* _AIM OF THE TASK_: Leaving every picture out, repeat all of the entries below exactly.

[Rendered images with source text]
# # # #

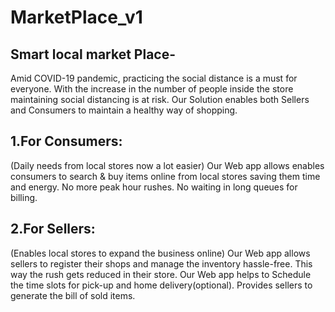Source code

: # MarketPlace_v1

## Smart local market Place-

Amid COVID-19 pandemic, practicing the social distance is a must for everyone.
With the increase in the number of people inside the store maintaining social distancing is at risk.
Our Solution enables both Sellers and Consumers to maintain a healthy way of shopping.

## 1.For Consumers:
(Daily needs from local stores now a lot easier)
Our Web app allows enables consumers to search & buy items online from local stores saving them time and energy.
No more peak hour rushes. No waiting in long queues for billing.

## 2.For Sellers:
(Enables local stores to expand the business online)
Our Web app allows sellers to register their shops and manage the inventory hassle-free. This way the rush gets reduced in their store.
Our Web app helps to Schedule the time slots for pick-up and home delivery(optional). Provides sellers to generate the bill of sold items.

# # # #

* _WRITTEN SOLUTION_:
Source code

: # MarketPlace_v1

## Smart local market Place-

Amid COVID-19 pandemic, practicing the social distance is a must for everyone.
With the increase in the number of people inside the store maintaining social distancing is at risk.
Our Solution enables both Sellers and Consumers to maintain a healthy way of shopping.

## 1.For Consumers:
(Daily needs from local stores now a lot easier)
Our Web app allows enables consumers to search & buy items online from local stores saving them time and energy.
No more peak hour rushes. No waiting in long queues for billing.

## 2.For Sellers:
(Enables local stores to expand the business online)
Our Web app allows sellers to register their shops and manage the inventory hassle-free. This way the rush gets reduced in their store.
Our Web app helps to Schedule the time slots for pick-up and home delivery(optional). Provides sellers to generate the bill of sold items.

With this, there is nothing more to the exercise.